* **What to work on**: Repeat only the stretch of lines below that runs from the line with "- 重要业务连续性保障" through the line with "CloudCone的备份解决", unaltered.
-- Excerpted records follows --
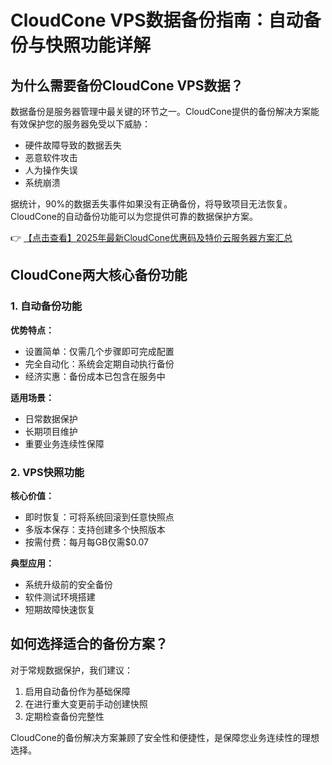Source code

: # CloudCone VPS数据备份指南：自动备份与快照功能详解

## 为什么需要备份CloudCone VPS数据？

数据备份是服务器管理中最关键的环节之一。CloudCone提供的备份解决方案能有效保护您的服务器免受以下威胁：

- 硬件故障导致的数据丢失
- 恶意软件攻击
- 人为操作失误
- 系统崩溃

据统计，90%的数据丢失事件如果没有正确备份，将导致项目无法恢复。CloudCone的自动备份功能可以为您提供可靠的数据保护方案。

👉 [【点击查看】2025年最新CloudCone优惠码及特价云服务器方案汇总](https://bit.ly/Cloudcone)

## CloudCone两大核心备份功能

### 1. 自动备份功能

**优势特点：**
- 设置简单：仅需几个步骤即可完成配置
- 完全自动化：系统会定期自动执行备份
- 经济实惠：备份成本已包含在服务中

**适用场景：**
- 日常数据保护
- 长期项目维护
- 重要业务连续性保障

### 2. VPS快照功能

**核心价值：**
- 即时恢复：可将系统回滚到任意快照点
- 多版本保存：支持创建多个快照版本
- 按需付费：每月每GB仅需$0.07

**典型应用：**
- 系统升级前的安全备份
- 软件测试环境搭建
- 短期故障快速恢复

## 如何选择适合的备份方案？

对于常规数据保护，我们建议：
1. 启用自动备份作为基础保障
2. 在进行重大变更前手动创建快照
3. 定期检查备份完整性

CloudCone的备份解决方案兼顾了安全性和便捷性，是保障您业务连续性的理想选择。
-- Excerpted records concluded --
-- Excerpted records follows --
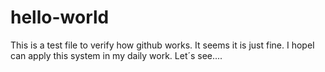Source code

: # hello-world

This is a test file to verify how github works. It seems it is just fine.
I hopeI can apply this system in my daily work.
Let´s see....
-- Excerpted records concluded --
* **Reply to the task**:
- 重要业务连续性保障

### 2. VPS快照功能

**核心价值：**
- 即时恢复：可将系统回滚到任意快照点
- 多版本保存：支持创建多个快照版本
- 按需付费：每月每GB仅需$0.07

**典型应用：**
- 系统升级前的安全备份
- 软件测试环境搭建
- 短期故障快速恢复

## 如何选择适合的备份方案？

对于常规数据保护，我们建议：
1. 启用自动备份作为基础保障
2. 在进行重大变更前手动创建快照
3. 定期检查备份完整性

CloudCone的备份解决方案兼顾了安全性和便捷性，是保障您业务连续性的理想选择。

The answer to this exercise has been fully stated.